# Collected data entries:
********

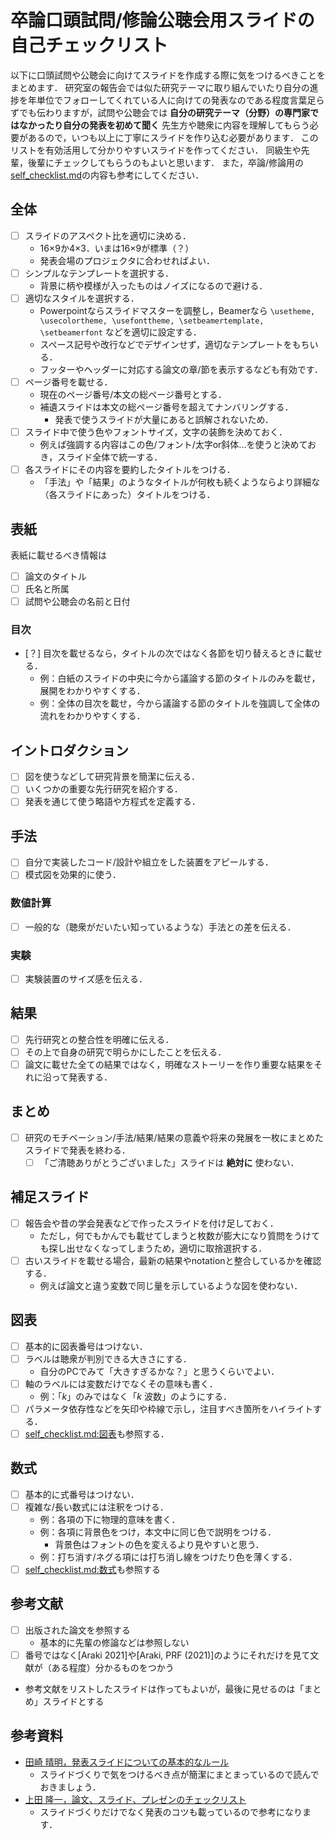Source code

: # 卒論口頭試問/修論公聴会用スライドの自己チェックリスト

以下に口頭試問や公聴会に向けてスライドを作成する際に気をつけるべきことをまとめます．
研究室の報告会では似た研究テーマに取り組んでいたり自分の進捗を年単位でフォローしてくれている人に向けての発表なのである程度言葉足らずでも伝わりますが，試問や公聴会では **自分の研究テーマ（分野）の専門家ではなかったり自分の発表を初めて聞く** 先生方や聴衆に内容を理解してもらう必要があるので，いつも以上に丁寧にスライドを作り込む必要があります．
このリストを有効活用して分かりやすいスライドを作ってください．
同級生や先輩，後輩にチェックしてもらうのもよいと思います．
また，卒論/修論用の[self_checklist.md](https://github.com/ryo-ARAKI/thesis_template_ou_es/blob/master/self_checklist.md)の内容も参考にしてください．

## 全体

- [ ] スライドのアスペクト比を適切に決める．
  - 16×9か4×3．いまは16×9が標準（？）
  - 発表会場のプロジェクタに合わせればよい．
- [ ] シンプルなテンプレートを選択する．
  - 背景に柄や模様が入ったものはノイズになるので避ける．
- [ ] 適切なスタイルを選択する．
  - Powerpointならスライドマスターを調整し，Beamerなら `\usetheme, \usecolortheme, \usefonttheme, \setbeamertemplate, \setbeamerfont` などを適切に設定する．
  - スペース記号や改行などでデザインせず，適切なテンプレートをもちいる．
  - フッターやヘッダーに対応する論文の章/節を表示するなども有効です．
- [ ] ページ番号を載せる．
  - 現在のページ番号/本文の総ページ番号とする．
  - 補遺スライドは本文の総ページ番号を超えてナンバリングする．
    - 発表で使うスライドが大量にあると誤解されないため．
- [ ] スライド中で使う色やフォントサイズ，文字の装飾を決めておく．
  - 例えば強調する内容はこの色/フォント/太字or斜体...を使うと決めておき，スライド全体で統一する．
- [ ] 各スライドにその内容を要約したタイトルをつける．
  - 「手法」や「結果」のようなタイトルが何枚も続くようならより詳細な（各スライドにあった）タイトルをつける．

## 表紙

表紙に載せるべき情報は

- [ ] 論文のタイトル
- [ ] 氏名と所属
- [ ] 試問や公聴会の名前と日付

### 目次

- [？] 目次を載せるなら，タイトルの次ではなく各節を切り替えるときに載せる．
  - 例：白紙のスライドの中央に今から議論する節のタイトルのみを載せ，展開をわかりやすくする．
  - 例：全体の目次を載せ，今から議論する節のタイトルを強調して全体の流れをわかりやすくする．

## イントロダクション

- [ ] 図を使うなどして研究背景を簡潔に伝える．
- [ ] いくつかの重要な先行研究を紹介する．
- [ ] 発表を通じて使う略語や方程式を定義する．

## 手法

- [ ] 自分で実装したコード/設計や組立をした装置をアピールする．
- [ ] 模式図を効果的に使う．

### 数値計算

- [ ] 一般的な（聴衆がだいたい知っているような）手法との差を伝える．

### 実験

- [ ] 実験装置のサイズ感を伝える．

## 結果

- [ ] 先行研究との整合性を明確に伝える．
- [ ] その上で自身の研究で明らかにしたことを伝える．
- [ ] 論文に載せた全ての結果ではなく，明確なストーリーを作り重要な結果をそれに沿って発表する．

## まとめ

- [ ] 研究のモチベーション/手法/結果/結果の意義や将来の発展を一枚にまとめたスライドで発表を終わる．
  - [ ] 「ご清聴ありがとうございました」スライドは **絶対に** 使わない．

## 補足スライド

- [ ] 報告会や昔の学会発表などで作ったスライドを付け足しておく．
  - ただし，何でもかんでも載せてしまうと枚数が膨大になり質問をうけても探し出せなくなってしまうため，適切に取捨選択する．
- [ ] 古いスライドを載せる場合，最新の結果やnotationと整合しているかを確認する．
  - 例えば論文と違う変数で同じ量を示しているような図を使わない．

## 図表

- [ ] 基本的に図表番号はつけない．
- [ ] ラベルは聴衆が判別できる大きさにする．
  - 自分のPCでみて「大きすぎるかな？」と思うくらいでよい．
- [ ] 軸のラベルには変数だけでなくその意味も書く．
  - 例：「$k$」のみではなく「$k$ 波数」のようにする．
- [ ] パラメータ依存性などを矢印や枠線で示し，注目すべき箇所をハイライトする．
- [ ] [self_checklist.md:図表](https://github.com/ryo-ARAKI/thesis_template_ou_es/blob/master/self_checklist.md#%E5%9B%B3%E8%A1%A8)も参照する．

## 数式

- [ ] 基本的に式番号はつけない．
- [ ] 複雑な/長い数式には注釈をつける．
  - 例：各項の下に物理的意味を書く．
  - 例：各項に背景色をつけ，本文中に同じ色で説明をつける．
    - 背景色はフォントの色を変えるより見やすいと思う．
  - 例：打ち消す/ネグる項には打ち消し線をつけたり色を薄くする．
- [ ] [self_checklist.md:数式](https://github.com/ryo-ARAKI/thesis_template_ou_es/blob/master/self_checklist.md#%E6%95%B0%E5%BC%8F)も参照する

## 参考文献

- [ ] 出版された論文を参照する
  - 基本的に先輩の修論などは参照しない
- [ ] 番号ではなく[Araki 2021]や[Araki, PRF (2021)]のようにそれだけを見て文献が（ある程度）分かるものをつかう
- 参考文献をリストしたスライドは作ってもよいが，最後に見せるのは「まとめ」スライドとする

## 参考資料

- [田崎 晴明，発表スライドについての基本的なルール](https://www.gakushuin.ac.jp/~881791/presentation/slide.html)
  - スライドづくりで気をつけるべき点が簡潔にまとまっているので読んでおきましょう．
- [上田 隆一，論文、スライド、プレゼンのチェックリスト](https://lab.ueda.tech/?page=document_checklist)
  - スライドづくりだけでなく発表のコツも載っているので参考になります．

********

# What you will do:
Find how many lines of the records hold the string "も参照する", then give that number by itself.

# Your solution:
2